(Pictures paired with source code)
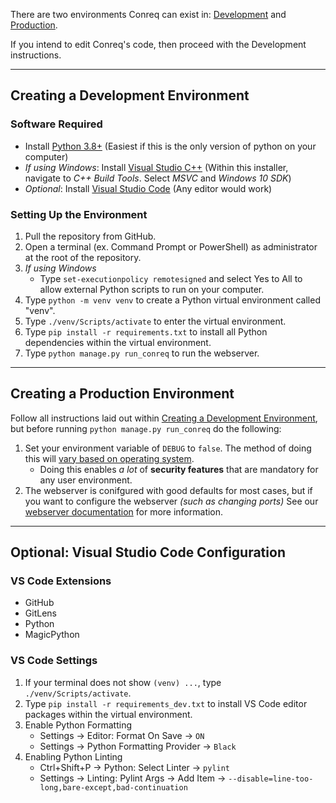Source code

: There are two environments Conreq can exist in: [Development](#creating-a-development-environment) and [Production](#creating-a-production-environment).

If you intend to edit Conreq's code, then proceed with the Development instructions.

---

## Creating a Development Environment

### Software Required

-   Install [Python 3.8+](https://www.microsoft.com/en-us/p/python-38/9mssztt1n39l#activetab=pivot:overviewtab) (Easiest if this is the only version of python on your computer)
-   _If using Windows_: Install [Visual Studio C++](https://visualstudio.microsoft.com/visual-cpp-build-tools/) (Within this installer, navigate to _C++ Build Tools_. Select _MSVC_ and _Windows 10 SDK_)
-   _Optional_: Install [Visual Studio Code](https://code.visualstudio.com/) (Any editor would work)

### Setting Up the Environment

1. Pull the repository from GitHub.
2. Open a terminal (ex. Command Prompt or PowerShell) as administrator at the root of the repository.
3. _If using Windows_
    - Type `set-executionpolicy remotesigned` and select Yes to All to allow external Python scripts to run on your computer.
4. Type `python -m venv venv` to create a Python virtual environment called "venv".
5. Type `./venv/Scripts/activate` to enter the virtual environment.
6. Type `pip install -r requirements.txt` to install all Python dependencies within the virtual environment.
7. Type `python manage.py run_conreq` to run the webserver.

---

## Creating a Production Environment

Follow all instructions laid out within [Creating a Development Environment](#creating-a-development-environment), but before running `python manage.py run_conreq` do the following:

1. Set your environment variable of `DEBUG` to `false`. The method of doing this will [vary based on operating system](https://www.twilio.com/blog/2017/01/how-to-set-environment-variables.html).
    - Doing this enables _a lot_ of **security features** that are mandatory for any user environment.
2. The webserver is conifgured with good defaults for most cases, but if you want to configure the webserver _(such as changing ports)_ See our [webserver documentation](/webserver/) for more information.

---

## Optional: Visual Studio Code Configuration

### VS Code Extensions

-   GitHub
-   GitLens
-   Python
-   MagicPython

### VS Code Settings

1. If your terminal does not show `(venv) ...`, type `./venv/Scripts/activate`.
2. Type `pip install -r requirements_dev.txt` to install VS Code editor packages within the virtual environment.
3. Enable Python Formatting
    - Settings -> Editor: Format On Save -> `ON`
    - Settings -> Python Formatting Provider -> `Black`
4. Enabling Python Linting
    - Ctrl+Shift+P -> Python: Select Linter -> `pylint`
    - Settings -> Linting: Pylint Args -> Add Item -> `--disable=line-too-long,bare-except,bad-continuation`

| What to do |
Using the records above, find and show each line with the string "microsoft".

| Written solution |
-   Install [Python 3.8+](https://www.microsoft.com/en-us/p/python-38/9mssztt1n39l#activetab=pivot:overviewtab) (Easiest if this is the only version of python on your computer)
-   _If using Windows_: Install [Visual Studio C++](https://visualstudio.microsoft.com/visual-cpp-build-tools/) (Within this installer, navigate to _C++ Build Tools_. Select _MSVC_ and _Windows 10 SDK_)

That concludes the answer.